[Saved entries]
--- START ---

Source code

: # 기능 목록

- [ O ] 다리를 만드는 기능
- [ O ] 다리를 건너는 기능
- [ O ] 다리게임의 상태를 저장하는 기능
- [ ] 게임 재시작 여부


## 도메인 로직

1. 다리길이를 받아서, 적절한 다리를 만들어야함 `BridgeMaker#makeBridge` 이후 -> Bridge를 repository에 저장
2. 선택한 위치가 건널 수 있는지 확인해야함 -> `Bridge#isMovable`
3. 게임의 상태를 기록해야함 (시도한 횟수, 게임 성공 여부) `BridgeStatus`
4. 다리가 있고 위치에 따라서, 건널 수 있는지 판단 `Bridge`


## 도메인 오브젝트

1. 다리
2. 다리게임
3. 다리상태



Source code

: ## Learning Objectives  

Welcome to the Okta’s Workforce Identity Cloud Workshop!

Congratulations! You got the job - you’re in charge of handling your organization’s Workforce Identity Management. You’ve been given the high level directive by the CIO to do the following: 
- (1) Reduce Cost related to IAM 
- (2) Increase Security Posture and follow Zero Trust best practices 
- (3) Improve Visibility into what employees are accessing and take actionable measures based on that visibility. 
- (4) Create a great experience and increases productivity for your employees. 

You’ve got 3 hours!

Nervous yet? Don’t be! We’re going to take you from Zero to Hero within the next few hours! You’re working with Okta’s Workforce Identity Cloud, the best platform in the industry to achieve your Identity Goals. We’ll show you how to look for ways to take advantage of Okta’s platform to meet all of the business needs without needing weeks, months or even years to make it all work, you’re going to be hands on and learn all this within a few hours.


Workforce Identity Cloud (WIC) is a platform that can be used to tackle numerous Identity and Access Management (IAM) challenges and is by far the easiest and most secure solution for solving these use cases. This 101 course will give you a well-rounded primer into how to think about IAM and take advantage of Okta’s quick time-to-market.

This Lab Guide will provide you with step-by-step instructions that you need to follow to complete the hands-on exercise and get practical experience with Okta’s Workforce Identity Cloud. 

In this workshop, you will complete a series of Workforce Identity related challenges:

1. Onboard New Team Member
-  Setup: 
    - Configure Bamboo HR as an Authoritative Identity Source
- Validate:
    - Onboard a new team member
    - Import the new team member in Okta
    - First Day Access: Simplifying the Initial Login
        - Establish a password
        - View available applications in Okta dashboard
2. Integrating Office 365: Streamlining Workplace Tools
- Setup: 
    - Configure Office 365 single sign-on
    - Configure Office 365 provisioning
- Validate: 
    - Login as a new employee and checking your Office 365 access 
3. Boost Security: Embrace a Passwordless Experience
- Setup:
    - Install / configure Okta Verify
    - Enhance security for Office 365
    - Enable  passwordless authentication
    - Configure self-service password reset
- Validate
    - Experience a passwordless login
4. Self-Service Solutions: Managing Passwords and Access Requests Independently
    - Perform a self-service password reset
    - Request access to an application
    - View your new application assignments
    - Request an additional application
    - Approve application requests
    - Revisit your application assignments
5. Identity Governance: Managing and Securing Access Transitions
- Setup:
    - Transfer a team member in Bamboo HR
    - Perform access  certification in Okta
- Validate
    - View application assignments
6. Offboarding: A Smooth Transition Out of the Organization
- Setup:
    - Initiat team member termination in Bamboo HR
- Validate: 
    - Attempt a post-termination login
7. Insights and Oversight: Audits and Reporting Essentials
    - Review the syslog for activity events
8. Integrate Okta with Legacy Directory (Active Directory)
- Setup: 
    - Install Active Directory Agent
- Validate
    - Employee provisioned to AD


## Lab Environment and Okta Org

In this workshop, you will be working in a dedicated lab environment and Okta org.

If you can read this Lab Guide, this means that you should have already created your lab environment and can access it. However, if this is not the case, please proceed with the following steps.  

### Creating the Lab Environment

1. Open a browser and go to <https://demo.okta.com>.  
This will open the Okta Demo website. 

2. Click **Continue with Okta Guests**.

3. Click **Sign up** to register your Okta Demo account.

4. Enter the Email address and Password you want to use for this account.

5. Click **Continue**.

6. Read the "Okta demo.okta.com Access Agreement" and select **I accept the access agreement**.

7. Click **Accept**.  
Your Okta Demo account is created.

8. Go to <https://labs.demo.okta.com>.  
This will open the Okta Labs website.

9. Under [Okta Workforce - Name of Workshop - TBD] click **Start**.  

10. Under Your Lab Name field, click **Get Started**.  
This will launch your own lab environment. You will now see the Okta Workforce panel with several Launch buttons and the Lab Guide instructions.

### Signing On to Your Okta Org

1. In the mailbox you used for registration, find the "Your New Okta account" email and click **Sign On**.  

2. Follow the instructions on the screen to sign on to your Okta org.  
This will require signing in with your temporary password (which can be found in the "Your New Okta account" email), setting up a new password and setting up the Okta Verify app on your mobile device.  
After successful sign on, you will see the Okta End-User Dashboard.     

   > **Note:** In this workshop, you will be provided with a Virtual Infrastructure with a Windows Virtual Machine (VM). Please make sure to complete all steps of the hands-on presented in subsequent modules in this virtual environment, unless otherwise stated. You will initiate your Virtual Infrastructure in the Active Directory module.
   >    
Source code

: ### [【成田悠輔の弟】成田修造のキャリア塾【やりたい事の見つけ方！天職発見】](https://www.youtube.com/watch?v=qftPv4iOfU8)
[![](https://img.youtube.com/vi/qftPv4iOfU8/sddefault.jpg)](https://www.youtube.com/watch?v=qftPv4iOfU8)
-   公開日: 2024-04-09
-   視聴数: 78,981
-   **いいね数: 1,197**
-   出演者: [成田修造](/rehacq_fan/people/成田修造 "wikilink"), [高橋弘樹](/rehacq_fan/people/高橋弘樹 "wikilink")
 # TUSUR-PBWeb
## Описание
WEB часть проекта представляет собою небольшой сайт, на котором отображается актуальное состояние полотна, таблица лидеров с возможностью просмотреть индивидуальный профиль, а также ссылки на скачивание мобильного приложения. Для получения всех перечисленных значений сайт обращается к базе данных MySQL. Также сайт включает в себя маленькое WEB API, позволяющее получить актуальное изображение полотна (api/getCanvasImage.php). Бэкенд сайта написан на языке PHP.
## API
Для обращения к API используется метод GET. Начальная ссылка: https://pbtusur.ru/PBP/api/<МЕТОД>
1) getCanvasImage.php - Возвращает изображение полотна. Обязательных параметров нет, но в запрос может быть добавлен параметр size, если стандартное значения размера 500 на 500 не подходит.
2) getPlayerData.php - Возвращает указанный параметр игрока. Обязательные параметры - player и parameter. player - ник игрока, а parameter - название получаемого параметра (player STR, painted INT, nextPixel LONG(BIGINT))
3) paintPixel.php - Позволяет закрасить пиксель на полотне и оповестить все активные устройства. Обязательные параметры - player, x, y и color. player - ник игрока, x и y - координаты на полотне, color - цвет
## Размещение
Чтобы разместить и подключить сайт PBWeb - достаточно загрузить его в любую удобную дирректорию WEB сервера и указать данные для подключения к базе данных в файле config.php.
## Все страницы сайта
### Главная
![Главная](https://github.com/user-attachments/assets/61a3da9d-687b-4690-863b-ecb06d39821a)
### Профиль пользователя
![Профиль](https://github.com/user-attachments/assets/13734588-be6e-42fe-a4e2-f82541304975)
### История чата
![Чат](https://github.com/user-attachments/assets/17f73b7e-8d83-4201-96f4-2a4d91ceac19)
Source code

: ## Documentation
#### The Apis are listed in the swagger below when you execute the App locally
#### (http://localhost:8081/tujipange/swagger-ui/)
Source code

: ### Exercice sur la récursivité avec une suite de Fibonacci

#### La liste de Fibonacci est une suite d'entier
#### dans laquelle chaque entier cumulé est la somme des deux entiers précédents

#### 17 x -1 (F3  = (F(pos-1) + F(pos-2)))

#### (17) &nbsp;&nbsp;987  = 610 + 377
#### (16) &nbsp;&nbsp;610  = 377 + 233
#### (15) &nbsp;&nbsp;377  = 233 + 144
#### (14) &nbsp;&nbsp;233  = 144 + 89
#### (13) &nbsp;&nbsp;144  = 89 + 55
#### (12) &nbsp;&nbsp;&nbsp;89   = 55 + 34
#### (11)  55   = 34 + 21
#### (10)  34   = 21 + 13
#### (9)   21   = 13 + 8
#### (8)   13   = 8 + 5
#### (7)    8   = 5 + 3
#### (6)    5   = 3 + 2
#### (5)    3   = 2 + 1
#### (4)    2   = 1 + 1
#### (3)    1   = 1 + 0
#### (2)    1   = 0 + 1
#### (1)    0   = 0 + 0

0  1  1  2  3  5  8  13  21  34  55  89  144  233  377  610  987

--- END ---
--- START ---

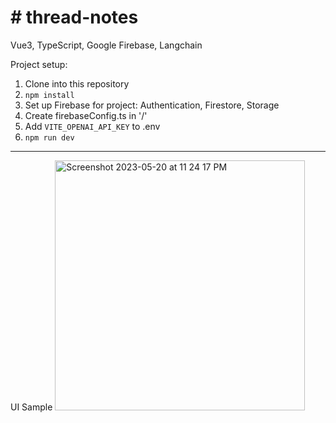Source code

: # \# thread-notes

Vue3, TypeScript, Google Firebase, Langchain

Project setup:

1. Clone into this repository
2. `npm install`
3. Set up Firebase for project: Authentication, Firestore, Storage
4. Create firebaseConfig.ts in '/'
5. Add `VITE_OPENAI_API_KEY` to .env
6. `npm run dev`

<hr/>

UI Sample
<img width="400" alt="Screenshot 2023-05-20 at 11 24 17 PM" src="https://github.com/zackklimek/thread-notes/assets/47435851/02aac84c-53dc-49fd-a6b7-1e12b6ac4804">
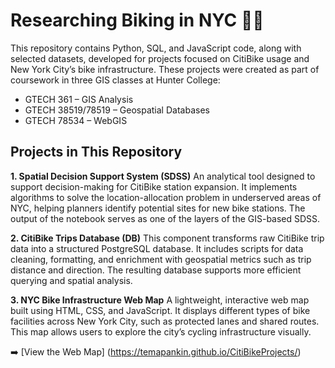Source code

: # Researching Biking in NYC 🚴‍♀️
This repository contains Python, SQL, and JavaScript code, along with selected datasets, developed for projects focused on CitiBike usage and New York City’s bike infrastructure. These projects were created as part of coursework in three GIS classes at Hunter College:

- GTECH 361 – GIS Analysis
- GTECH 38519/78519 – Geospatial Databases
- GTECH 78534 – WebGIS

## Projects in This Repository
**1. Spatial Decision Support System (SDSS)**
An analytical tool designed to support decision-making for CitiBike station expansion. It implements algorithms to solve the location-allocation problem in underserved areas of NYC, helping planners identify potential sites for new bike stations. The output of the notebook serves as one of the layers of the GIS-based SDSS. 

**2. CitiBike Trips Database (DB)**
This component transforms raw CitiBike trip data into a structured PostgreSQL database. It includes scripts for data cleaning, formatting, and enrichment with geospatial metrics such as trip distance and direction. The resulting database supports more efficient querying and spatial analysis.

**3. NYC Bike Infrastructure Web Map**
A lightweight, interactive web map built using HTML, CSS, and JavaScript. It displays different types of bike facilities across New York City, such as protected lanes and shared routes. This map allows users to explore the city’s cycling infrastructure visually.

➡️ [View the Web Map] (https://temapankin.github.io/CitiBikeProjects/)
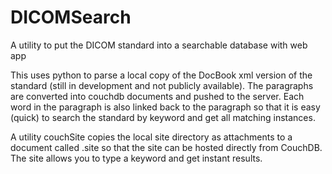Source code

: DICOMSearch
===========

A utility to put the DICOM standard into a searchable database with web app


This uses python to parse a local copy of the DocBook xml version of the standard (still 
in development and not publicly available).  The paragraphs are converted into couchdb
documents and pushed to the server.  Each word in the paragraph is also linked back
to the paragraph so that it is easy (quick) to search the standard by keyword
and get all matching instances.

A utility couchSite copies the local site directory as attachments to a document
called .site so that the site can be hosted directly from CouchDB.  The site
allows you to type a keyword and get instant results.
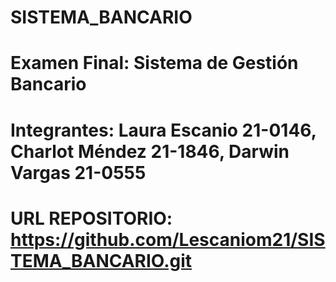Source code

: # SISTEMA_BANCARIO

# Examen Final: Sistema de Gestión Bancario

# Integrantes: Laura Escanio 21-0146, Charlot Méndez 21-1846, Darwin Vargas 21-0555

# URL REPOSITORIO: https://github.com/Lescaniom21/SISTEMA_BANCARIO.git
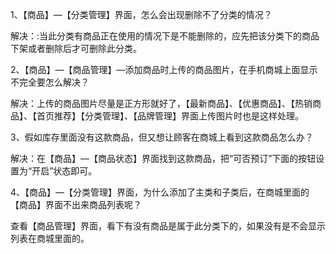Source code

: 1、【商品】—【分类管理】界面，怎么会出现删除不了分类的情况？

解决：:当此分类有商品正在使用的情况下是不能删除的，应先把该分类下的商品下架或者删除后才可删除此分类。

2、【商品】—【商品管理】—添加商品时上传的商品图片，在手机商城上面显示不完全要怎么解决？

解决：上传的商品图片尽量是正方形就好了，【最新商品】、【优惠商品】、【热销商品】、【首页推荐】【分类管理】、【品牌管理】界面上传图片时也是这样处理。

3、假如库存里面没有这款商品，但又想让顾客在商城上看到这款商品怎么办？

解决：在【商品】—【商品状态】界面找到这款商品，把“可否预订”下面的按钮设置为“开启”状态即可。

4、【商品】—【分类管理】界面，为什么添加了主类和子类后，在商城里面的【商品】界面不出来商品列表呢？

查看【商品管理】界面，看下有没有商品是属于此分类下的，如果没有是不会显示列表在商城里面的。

--- END ---

WHAT TO DO: Set down, exactly as they appear above, all lines from the one that has "- Configure Office 365 provisioning" down to the one that has "- Enhance security for Office 365", including those two and no others.

EXPECTED ANSWER:
    - Configure Office 365 provisioning
- Validate: 
    - Login as a new employee and checking your Office 365 access 
3. Boost Security: Embrace a Passwordless Experience
- Setup:
    - Install / configure Okta Verify
    - Enhance security for Office 365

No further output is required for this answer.